9. Applicability Statement
Multicast Tunnels are built between Provider Edge (PE) routers to
allow multicast communication between different site's of a VPN. The
MT tunnel has a destination MDT group address that is unique to the
VPN. All routers that act as PE's and are configured for a specific
VPN join the VPN MDT multicast group in the backbone of the provider
network to be able to receive each others packets. Each router is
also a sender to the MDT group. In PIM SSM mode, the following
procedure is followed.
A Multicast tunnel is setup between the PEs in one or more VPN-
Providers networks. Over the Multicast tunnel we create PIM
neighbor's. The IP address of the PIM neighbor that is seen over the
Multicast tunnel depends on the configured address of the Tunnel
endpoint. This can either be an unnumbered address from a different
interface or a configured address on the Tunnel itself. The PE router
that does an RPF check on a VPN source can find which Tunnel the
source is on, but may not know what PIM neighbor to target on that
tunnel. Therefore we need a way to connect the BGP VPNv4 prefix to
the PIM neighbor on the tunnel to allow the RPF check to succeed.

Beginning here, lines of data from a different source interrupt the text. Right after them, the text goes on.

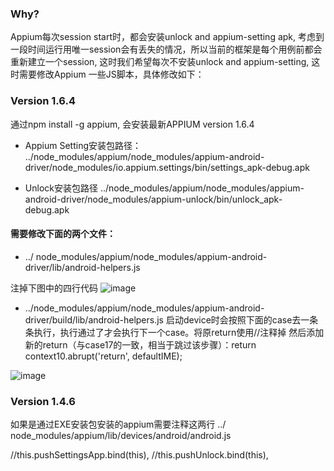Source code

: ### Why?

Appium每次session start时，都会安装unlock and appium-setting apk, 考虑到一段时间运行用唯一session会有丢失的情况，所以当前的框架是每个用例前都会重新建立一个session, 
这时我们希望每次不安装unlock and appium-setting, 这时需要修改Appium 一些JS脚本，具体修改如下：


### Version 1.6.4

通过npm install -g appium, 会安装最新APPIUM version 1.6.4

+ Appium Setting安装包路径：
 ../node_modules/appium/node_modules/appium-android-driver/node_modules/io.appium.settings/bin/settings_apk-debug.apk
 
+ Unlock安装包路径
../node_modules/appium/node_modules/appium-android-driver/node_modules/appium-unlock/bin/unlock_apk-debug.apk

#### 需要修改下面的两个文件：
+ ../ node_modules/appium/node_modules/appium-android-driver/lib/android-helpers.js

注掉下图中的四行代码
![image](https://github.com/xuxhTest/AutoTestDemo/blob/master/TestTasks/raw/master/screetshots/js1.PNG)
 
+ ../node_modules/appium/node_modules/appium-android-driver/build/lib/android-helpers.js
启动device时会按照下面的case去一条条执行，执行通过了才会执行下一个case。将原return使用//注释掉
然后添加新的return（与case17的一致，相当于跳过该步骤）：return context$1$0.abrupt('return', defaultIME);

![image](https://github.com/xuxhTest/AutoTestDemo/blob/master/TestTasks/raw/master/screetshots/js2.PNG)

### Version 1.4.6
如果是通过EXE安装包安装的appium需要注释这两行
../ node_modules/appium/lib/devices/android/android.js

//this.pushSettingsApp.bind(this), 
//this.pushUnlock.bind(this),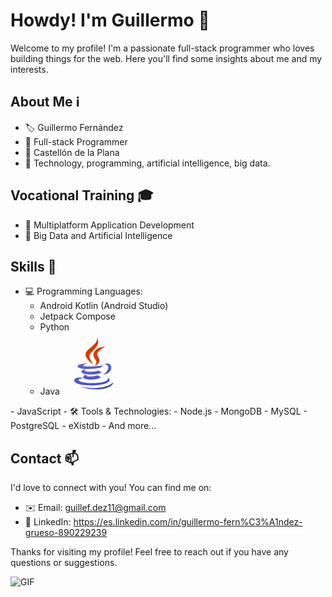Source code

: # Howdy! I'm Guillermo 👋

Welcome to my profile! I'm a passionate full-stack programmer who loves building things for the web. Here you'll find some insights about me and my interests.

## About Me ℹ️

- 🏷 Guillermo Fernández
- 💼 Full-stack Programmer
- 📍 Castellón de la Plana
- 🎯 Technology, programming, artificial intelligence, big data.

## Vocational Training 🎓

- 📱 Multiplatform Application Development
- 🤖 Big Data and Artificial Intelligence

## Skills 🚀

- 💻 Programming Languages: 
    - Android Kotlin (Android Studio) 
    - Jetpack Compose
    - Python 
    - Java <svg xmlns="http://www.w3.org/2000/svg" x="0px" y="0px" width="100" height="100" viewBox="0 0 48 48">
<path fill="#d43a02" d="M23.65,24.898c-0.998-1.609-1.722-2.943-2.725-5.455C19.229,15.2,31.24,11.366,26.37,3.999	c2.111,5.089-7.577,8.235-8.477,12.473C17.07,20.37,23.645,24.898,23.65,24.898z"></path><path fill="#d43a02" d="M23.878,17.27c-0.192,2.516,2.229,3.857,2.299,5.695c0.056,1.496-1.447,2.743-1.447,2.743	s2.728-0.536,3.579-2.818c0.945-2.534-1.834-4.269-1.548-6.298c0.267-1.938,6.031-5.543,6.031-5.543S24.311,11.611,23.878,17.27z"></path><linearGradient id="P9ujQJgz7XN9Qbny9S64Ha_Pd2x9GWu9ovX_gr1" x1="22.677" x2="30.737" y1="21.174" y2="43.318" gradientUnits="userSpaceOnUse"><stop offset="0" stop-color="#5c65d6"></stop><stop offset=".999" stop-color="#464eb0"></stop></linearGradient><path fill="url(#P9ujQJgz7XN9Qbny9S64Ha_Pd2x9GWu9ovX_gr1)" d="M32.084,25.055c1.754-0.394,3.233,0.723,3.233,2.01c0,2.901-4.021,5.643-4.021,5.643 s6.225-0.742,6.225-5.505C37.521,24.053,34.464,23.266,32.084,25.055z M29.129,27.395c0,0,1.941-1.383,2.458-1.902 c-4.763,1.011-15.638,1.147-15.638,0.269c0-0.809,3.507-1.638,3.507-1.638s-7.773-0.112-7.773,2.181 C11.683,28.695,21.858,28.866,29.129,27.395z"></path><linearGradient id="P9ujQJgz7XN9Qbny9S64Hb_Pd2x9GWu9ovX_gr2" x1="19.498" x2="27.296" y1="22.77" y2="44.196" gradientUnits="userSpaceOnUse"><stop offset="0" stop-color="#5c65d6"></stop><stop offset=".999" stop-color="#464eb0"></stop></linearGradient><path fill="url(#P9ujQJgz7XN9Qbny9S64Hb_Pd2x9GWu9ovX_gr2)" d="M27.935,29.571 c-4.509,1.499-12.814,1.02-10.354-0.993c-1.198,0-2.974,0.963-2.974,1.889c0,1.857,8.982,3.291,15.63,0.572L27.935,29.571z"></path><linearGradient id="P9ujQJgz7XN9Qbny9S64Hc_Pd2x9GWu9ovX_gr3" x1="18.698" x2="26.59" y1="23.455" y2="45.14" gradientUnits="userSpaceOnUse"><stop offset="0" stop-color="#5c65d6"></stop><stop offset=".999" stop-color="#464eb0"></stop></linearGradient><path fill="url(#P9ujQJgz7XN9Qbny9S64Hc_Pd2x9GWu9ovX_gr3)" d="M18.686,32.739 c-1.636,0-2.695,1.054-2.695,1.822c0,2.391,9.76,2.632,13.627,0.205l-2.458-1.632C24.271,34.404,17.014,34.579,18.686,32.739z"></path><linearGradient id="P9ujQJgz7XN9Qbny9S64Hd_Pd2x9GWu9ovX_gr4" x1="18.03" x2="25.861" y1="24.198" y2="45.712" gradientUnits="userSpaceOnUse"><stop offset="0" stop-color="#5c65d6"></stop><stop offset=".999" stop-color="#464eb0"></stop></linearGradient><path fill="url(#P9ujQJgz7XN9Qbny9S64Hd_Pd2x9GWu9ovX_gr4)" d="M36.281,36.632 c0-0.936-1.055-1.377-1.433-1.588c2.228,5.373-22.317,4.956-22.317,1.784c0-0.721,1.807-1.427,3.477-1.093l-1.42-0.839 C11.26,34.374,9,35.837,9,37.017C9,42.52,36.281,42.255,36.281,36.632z"></path><linearGradient id="P9ujQJgz7XN9Qbny9S64He_Pd2x9GWu9ovX_gr5" x1="20.725" x2="28.228" y1="24.582" y2="45.197" gradientUnits="userSpaceOnUse"><stop offset="0" stop-color="#5c65d6"></stop><stop offset=".999" stop-color="#464eb0"></stop></linearGradient><path fill="url(#P9ujQJgz7XN9Qbny9S64He_Pd2x9GWu9ovX_gr5)" d="M39,38.604 c-4.146,4.095-14.659,5.587-25.231,3.057C24.341,46.164,38.95,43.628,39,38.604z"></path>
</svg>
    - JavaScript 
- 🛠 Tools & Technologies:
    - Node.js
    - MongoDB
    - MySQL
    - PostgreSQL 
    - eXistdb 
- And more...

## Contact 📫

I'd love to connect with you! You can find me on:

- ✉️ Email: guillef.dez11@gmail.com
- 🔗 LinkedIn: https://es.linkedin.com/in/guillermo-fern%C3%A1ndez-grueso-890229239

Thanks for visiting my profile! Feel free to reach out if you have any questions or suggestions.

![GIF](link-to-your-gif.gif)




<!--
**Gfg92/Gfg92** is a ✨ _special_ ✨ repository because its `README.md` (this file) appears on your GitHub profile.

Here are some ideas to get you started:

- 🔭 I’m currently working on ...
- 🌱 I’m currently learning ...
- 👯 I’m looking to collaborate on ...
- 🤔 I’m looking for help with ...
- 💬 Ask me about ...
- 📫 How to reach me: ...
- 😄 Pronouns: ...
- ⚡ Fun fact: ...
-->
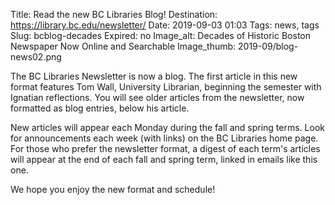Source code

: Title: Read the new BC Libraries Blog!
Destination: https://library.bc.edu/newsletter/
Date: 2019-09-03 01:03
Tags: news, tags 
Slug: bcblog-decades
Expired: no
Image_alt: Decades of Historic Boston Newspaper Now Online and Searchable
Image_thumb: 2019-09/blog-news02.png

The BC Libraries Newsletter is now a blog. The first article in this new format features Tom Wall, University Librarian, beginning the semester with Ignatian reflections. You will see older articles from the newsletter, now formatted as blog entries, below his article.

New articles will appear each Monday during the fall and spring terms. Look for announcements each week (with links) on the BC Libraries home page. For those who prefer the newsletter format, a digest of each term's articles will appear at the end of each fall and spring term, linked in emails like this one.

We hope you enjoy the new format and schedule!
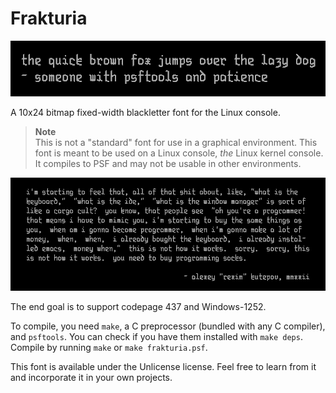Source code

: Frakturia
=========

!["The quick brown fox jumps over the lazy dog" sample of Frakturia](samples/brownfox_2x.png)

A 10x24 bitmap fixed-width blackletter font for the Linux console.

> **Note**  
> This is not a "standard" font for use in a graphical environment. This font is
> meant to be used on a Linux console, _the_ Linux kernel console. It compiles
> to PSF and may not be usable in other environments.

![A long sample of Frakturia](samples/socks.png)

The end goal is to support codepage 437 and Windows-1252.

To compile, you need `make`, a C preprocessor (bundled with any C compiler), and
`psftools`. You can check if you have them installed with `make deps`. Compile
by running `make` or `make frakturia.psf`.

This font is available under the Unlicense license. Feel free to learn from it
and incorporate it in your own projects.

Suppose we want to join to a source that is behind another VPN site.
We do an RPF lookup on the source address in the VPNv4 unicast table
on this PE. The RPF lookup will return a connected next-hop and
interface to use to reach the source. The returned next-hop may not
be the neighbor on the Multicast tunnel. This can be due to the
next-hop being rewritten by BGP Route Reflectors (RR) or crossing
AS's. Therefore we don't know which PIM neighbor to target as
upstream neighbor in the PIM join.
defines a new attribute called the BGP Connector attribute. This We
propose sending the Originating PE's IP address through the BGP
Connector Attribute. It will be sent as the value field when the BGP
Connector attribute contains Type 1. This is the Multicast Tunnel's
IP address which is used to establish the PIM neighbor relationship
on the Multicast tunnel. This attribute is attached to all the BGP
VPNv4 prefixes used for reaching to multicast sources in the
Customer's network. The PE router that was able to successfully RPF
on a BGP VPNv4 prefix will use the IP address learned from the
connected attribute to find the PIM neighbor on the Multicast tunnel.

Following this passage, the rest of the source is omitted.